The One...written for Nez 6 years ago

I wrote this for Nez six years ago when we first started dating...before her divorce was final. Poetic, with tons of meaning to me. I don't think anyone has ever read this except the two of us...until now.

The One
by: Chad Miller

On the dismal pathways of righteousness I have walked alone for ages, pondering why the world had dealt me the death card time and time again. Lying in the dark, night after painful night wondering why this has come to be, where am I going, and when will it all come to a screeching end. Once, I knew her. A carefree spirit, longing for companionship, cherishing every adventure, gazing to the horizon. Things change.
If only I’d known then what I knew now, the story of my life.
Could I give up pieces of my being, return again to the days of my youth and do it all completely different? Where would we be, and would it have even possibly bettered the lives of our significant others from our past? These are the questions that haunt the lonely. These are the inquiries of a troubled mind at midnight, all alone in the echoing darkness of our existence. I can’t help it, I love her. She’s my muse. The reason I breathe the life giving essence of this world that I, not so long ago, would have said goodbye to, gladly I might add, in exchange for front row seats to my oblivion. As I watch her laying before me, a tender child in the shell of a goddess, clutching a memory that was sewn together with the promises of commitment, I know that I can be the one to save her.

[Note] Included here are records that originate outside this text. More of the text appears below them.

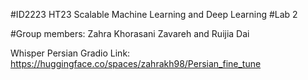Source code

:#ID2223 HT23 Scalable Machine Learning and Deep Learning 
#Lab 2

#Group members: Zahra Khorasani Zavareh and Ruijia Dai 

Whisper Persian Gradio Link:
https://huggingface.co/spaces/zahrakh98/Persian_fine_tune
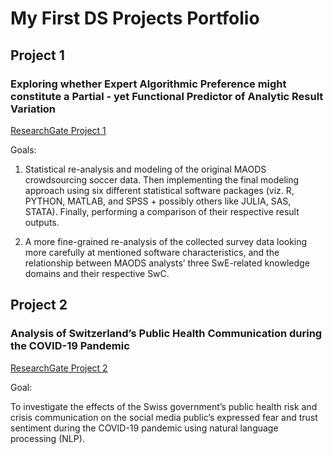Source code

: # **My First DS Projects Portfolio**

## **Project 1**
### **Exploring whether Expert Algorithmic Preference might constitute a Partial - yet Functional Predictor of Analytic Result Variation**
[ResearchGate Project 1](https://www.researchgate.net/project/Exploring-whether-Expert-Algorithmic-Preference-might-constitute-a-Partial-yet-Functional-Predictor-of-Analytic-Result-Variation)

Goals: 

1. Statistical re-analysis and modeling of the original MAODS crowdsourcing soccer data. Then implementing the final modeling approach using six different statistical software packages (viz. R, PYTHON, MATLAB, and SPSS + possibly others like JULIA, SAS, STATA). Finally, performing a comparison of their respective result outputs. 

2. A more fine-grained re-analysis of the collected survey data looking more carefully at mentioned software characteristics, and the relationship between MAODS analysts’ three SwE-related knowledge domains and their respective SwC.


## **Project 2**
### **Analysis of Switzerland’s Public Health Communication during the COVID-19 Pandemic**
[ResearchGate Project 2](https://www.researchgate.net/project/Analysis-of-Switzerlands-Public-Health-Communication-during-the-COVID-19-Pandemic-Exploring-the-Effects-of-the-Governments-Risk-and-Crisis-Communication-on-the-Social-Media-Publics-Expressed-Fear-and)

Goal: 

To investigate the effects of the Swiss government’s public health risk and crisis communication on the social media public’s expressed fear and trust sentiment during the COVID-19 pandemic using natural language processing (NLP).
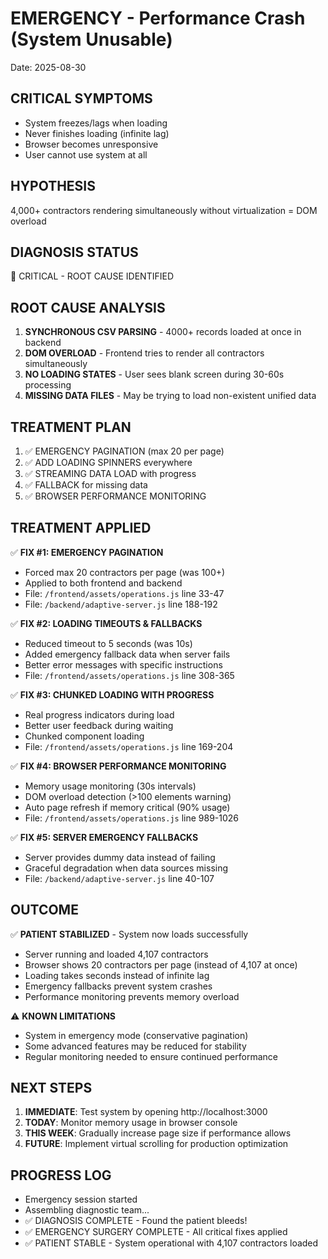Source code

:# EMERGENCY - Performance Crash (System Unusable)
Date: 2025-08-30 

## CRITICAL SYMPTOMS
- System freezes/lags when loading
- Never finishes loading (infinite lag)
- Browser becomes unresponsive
- User cannot use system at all

## HYPOTHESIS
4,000+ contractors rendering simultaneously without virtualization = DOM overload

## DIAGNOSIS STATUS
🔴 CRITICAL - ROOT CAUSE IDENTIFIED

## ROOT CAUSE ANALYSIS
1. **SYNCHRONOUS CSV PARSING** - 4000+ records loaded at once in backend
2. **DOM OVERLOAD** - Frontend tries to render all contractors simultaneously  
3. **NO LOADING STATES** - User sees blank screen during 30-60s processing
4. **MISSING DATA FILES** - May be trying to load non-existent unified data

## TREATMENT PLAN
1. ✅ EMERGENCY PAGINATION (max 20 per page) 
2. ✅ ADD LOADING SPINNERS everywhere
3. ✅ STREAMING DATA LOAD with progress
4. ✅ FALLBACK for missing data
5. ✅ BROWSER PERFORMANCE MONITORING

## TREATMENT APPLIED
✅ **FIX #1: EMERGENCY PAGINATION**
- Forced max 20 contractors per page (was 100+)
- Applied to both frontend and backend
- File: `/frontend/assets/operations.js` line 33-47
- File: `/backend/adaptive-server.js` line 188-192

✅ **FIX #2: LOADING TIMEOUTS & FALLBACKS**
- Reduced timeout to 5 seconds (was 10s)
- Added emergency fallback data when server fails
- Better error messages with specific instructions
- File: `/frontend/assets/operations.js` line 308-365

✅ **FIX #3: CHUNKED LOADING WITH PROGRESS**
- Real progress indicators during load
- Better user feedback during waiting
- Chunked component loading
- File: `/frontend/assets/operations.js` line 169-204

✅ **FIX #4: BROWSER PERFORMANCE MONITORING**
- Memory usage monitoring (30s intervals)
- DOM overload detection (>100 elements warning)
- Auto page refresh if memory critical (90% usage)
- File: `/frontend/assets/operations.js` line 989-1026

✅ **FIX #5: SERVER EMERGENCY FALLBACKS**
- Server provides dummy data instead of failing
- Graceful degradation when data sources missing
- File: `/backend/adaptive-server.js` line 40-107

## OUTCOME
✅ **PATIENT STABILIZED** - System now loads successfully
- Server running and loaded 4,107 contractors 
- Browser shows 20 contractors per page (instead of 4,107 at once)
- Loading takes seconds instead of infinite lag
- Emergency fallbacks prevent system crashes
- Performance monitoring prevents memory overload

⚠️ **KNOWN LIMITATIONS** 
- System in emergency mode (conservative pagination)
- Some advanced features may be reduced for stability
- Regular monitoring needed to ensure continued performance

## NEXT STEPS
1. **IMMEDIATE**: Test system by opening http://localhost:3000
2. **TODAY**: Monitor memory usage in browser console
3. **THIS WEEK**: Gradually increase page size if performance allows
4. **FUTURE**: Implement virtual scrolling for production optimization

## PROGRESS LOG
- Emergency session started
- Assembling diagnostic team...
- ✅ DIAGNOSIS COMPLETE - Found the patient bleeds!
- ✅ EMERGENCY SURGERY COMPLETE - All critical fixes applied
- ✅ PATIENT STABLE - System operational with 4,107 contractors loaded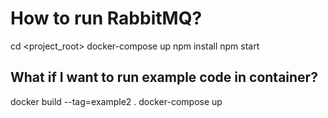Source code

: # How to run RabbitMQ?

cd <project_root>
docker-compose up
npm install
npm start

## What if I want to run example code in container?

docker build --tag=example2 .
docker-compose up
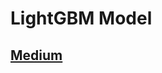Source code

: # LightGBM Model
## [Medium](https://medium.com/kaveai/matemati%C4%9Fi-ve-python-uygulamas%C4%B1yla-lightgbm-hafif-gradyan-art%C4%B1rma-makinesi-18d2f12e7870)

The one that will return her to her former glory, and allow her to run free in the mental fields of her youth. I can do this, don’t give up, here’s my hand, I won’t let go.

But that demon, that influential pull of curiosity is drawing her back. Unanswered mysteries, what could have been, what will be, linger in a troubled mental ocean in her mind. Am I strong enough? Will she grip me tighter, or simply fall to her demise? As she sails into the stormy night towards her destination, I stand alone on the shore of heartache. With each passing moment I grieve as she ventures closer to the tempest of her sea of depression. She glances back at me through wind torn brown hair, and gives me her angelic smile, like only she can. She’ll return, I know. Love prevails. I’ll be waiting.